Supplied entries »

_ _ _ _ _

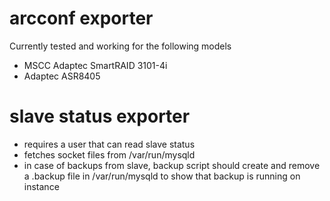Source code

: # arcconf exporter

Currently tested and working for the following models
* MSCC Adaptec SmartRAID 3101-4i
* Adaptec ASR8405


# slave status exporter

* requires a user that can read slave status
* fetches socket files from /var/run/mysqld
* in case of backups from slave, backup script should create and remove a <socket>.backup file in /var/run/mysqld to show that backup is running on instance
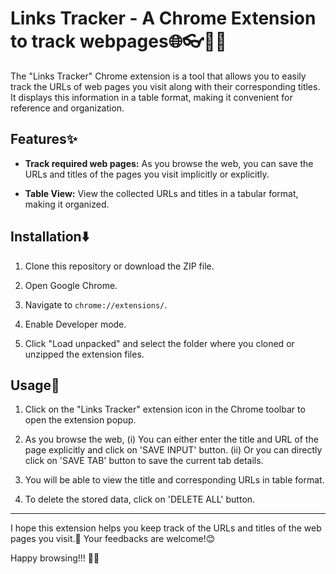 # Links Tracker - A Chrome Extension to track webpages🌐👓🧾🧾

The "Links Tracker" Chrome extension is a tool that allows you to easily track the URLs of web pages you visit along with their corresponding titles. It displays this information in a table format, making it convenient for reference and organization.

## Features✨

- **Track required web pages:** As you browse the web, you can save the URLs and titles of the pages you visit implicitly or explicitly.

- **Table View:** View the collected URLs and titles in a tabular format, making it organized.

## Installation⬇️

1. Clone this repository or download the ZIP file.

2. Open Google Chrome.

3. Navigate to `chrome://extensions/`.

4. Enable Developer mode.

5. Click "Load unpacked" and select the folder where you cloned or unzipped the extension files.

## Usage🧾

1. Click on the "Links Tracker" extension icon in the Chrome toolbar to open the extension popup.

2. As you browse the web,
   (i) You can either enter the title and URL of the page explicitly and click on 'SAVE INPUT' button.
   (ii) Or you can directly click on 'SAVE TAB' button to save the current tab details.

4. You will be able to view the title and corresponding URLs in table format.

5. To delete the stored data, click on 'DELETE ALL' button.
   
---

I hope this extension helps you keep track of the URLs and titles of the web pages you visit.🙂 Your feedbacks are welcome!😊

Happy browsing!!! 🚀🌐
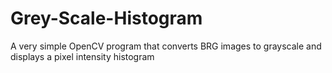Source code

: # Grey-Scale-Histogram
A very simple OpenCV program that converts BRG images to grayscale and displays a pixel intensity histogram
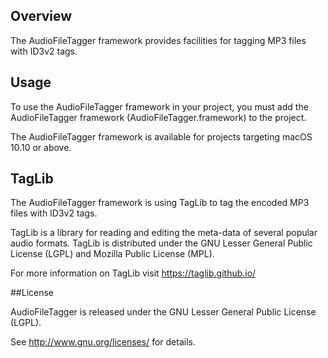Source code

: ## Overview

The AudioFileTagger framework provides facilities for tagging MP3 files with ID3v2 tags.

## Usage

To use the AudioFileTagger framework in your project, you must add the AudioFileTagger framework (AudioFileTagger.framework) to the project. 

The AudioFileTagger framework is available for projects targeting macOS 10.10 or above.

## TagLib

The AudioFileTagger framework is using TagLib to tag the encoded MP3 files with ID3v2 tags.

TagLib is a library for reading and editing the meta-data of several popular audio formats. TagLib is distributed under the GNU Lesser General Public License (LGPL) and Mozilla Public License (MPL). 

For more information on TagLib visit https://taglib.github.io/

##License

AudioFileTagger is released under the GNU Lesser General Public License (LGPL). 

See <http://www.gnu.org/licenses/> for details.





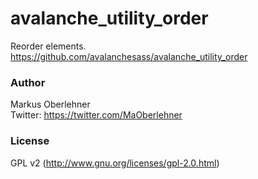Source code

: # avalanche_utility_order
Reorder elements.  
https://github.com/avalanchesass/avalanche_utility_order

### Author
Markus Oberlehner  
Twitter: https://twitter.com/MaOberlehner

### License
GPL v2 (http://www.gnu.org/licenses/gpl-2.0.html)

_ _ _ _ _

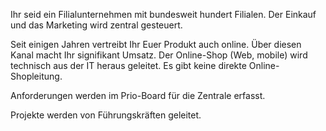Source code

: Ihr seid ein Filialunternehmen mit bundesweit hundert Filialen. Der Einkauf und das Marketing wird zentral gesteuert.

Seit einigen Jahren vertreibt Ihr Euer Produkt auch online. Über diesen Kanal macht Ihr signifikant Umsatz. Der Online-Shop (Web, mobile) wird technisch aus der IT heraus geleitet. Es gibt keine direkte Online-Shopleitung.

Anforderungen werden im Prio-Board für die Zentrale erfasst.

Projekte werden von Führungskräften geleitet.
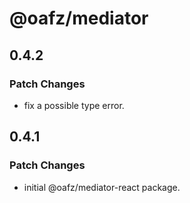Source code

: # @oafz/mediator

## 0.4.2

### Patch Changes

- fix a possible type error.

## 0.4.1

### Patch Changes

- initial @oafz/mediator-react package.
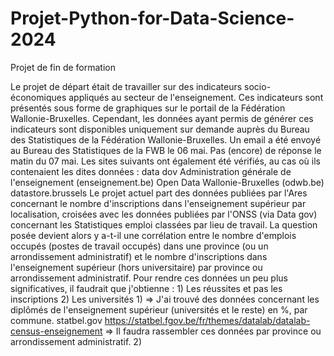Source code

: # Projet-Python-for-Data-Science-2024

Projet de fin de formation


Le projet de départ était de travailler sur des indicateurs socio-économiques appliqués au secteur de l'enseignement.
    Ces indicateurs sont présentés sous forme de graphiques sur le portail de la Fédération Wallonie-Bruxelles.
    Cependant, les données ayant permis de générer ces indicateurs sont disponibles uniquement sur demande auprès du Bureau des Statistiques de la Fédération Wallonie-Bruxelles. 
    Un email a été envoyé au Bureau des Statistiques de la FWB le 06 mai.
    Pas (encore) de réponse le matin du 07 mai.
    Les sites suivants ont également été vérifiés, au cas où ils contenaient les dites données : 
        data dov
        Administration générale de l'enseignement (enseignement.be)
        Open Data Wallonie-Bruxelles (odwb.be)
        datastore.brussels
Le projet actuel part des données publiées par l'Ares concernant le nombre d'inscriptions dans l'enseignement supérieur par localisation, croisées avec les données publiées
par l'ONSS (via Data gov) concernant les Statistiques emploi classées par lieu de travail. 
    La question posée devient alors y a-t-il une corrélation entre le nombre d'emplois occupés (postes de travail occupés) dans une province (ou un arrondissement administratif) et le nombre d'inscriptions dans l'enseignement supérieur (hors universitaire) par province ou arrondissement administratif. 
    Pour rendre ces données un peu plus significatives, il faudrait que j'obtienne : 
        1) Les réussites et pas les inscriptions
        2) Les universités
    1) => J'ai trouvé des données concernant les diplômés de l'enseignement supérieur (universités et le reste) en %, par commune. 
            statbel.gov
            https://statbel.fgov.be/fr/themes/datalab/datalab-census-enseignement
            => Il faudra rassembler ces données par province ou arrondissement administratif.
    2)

_ _ _ _ _

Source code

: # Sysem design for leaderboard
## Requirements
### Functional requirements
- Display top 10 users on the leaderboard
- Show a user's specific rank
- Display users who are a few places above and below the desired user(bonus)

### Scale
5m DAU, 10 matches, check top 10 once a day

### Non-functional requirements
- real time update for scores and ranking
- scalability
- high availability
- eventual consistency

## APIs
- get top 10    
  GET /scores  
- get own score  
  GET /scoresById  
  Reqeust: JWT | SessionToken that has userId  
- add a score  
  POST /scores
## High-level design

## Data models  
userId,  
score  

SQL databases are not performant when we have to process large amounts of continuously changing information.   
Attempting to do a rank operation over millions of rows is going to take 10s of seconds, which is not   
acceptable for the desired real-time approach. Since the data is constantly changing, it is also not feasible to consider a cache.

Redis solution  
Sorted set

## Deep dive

_ _ _ _ _

Task to complete » Where the word "desired" shows up in a line of the listing, return that line.

Response to the task »
- Display users who are a few places above and below the desired user(bonus)
acceptable for the desired real-time approach. Since the data is constantly changing, it is also not feasible to consider a cache.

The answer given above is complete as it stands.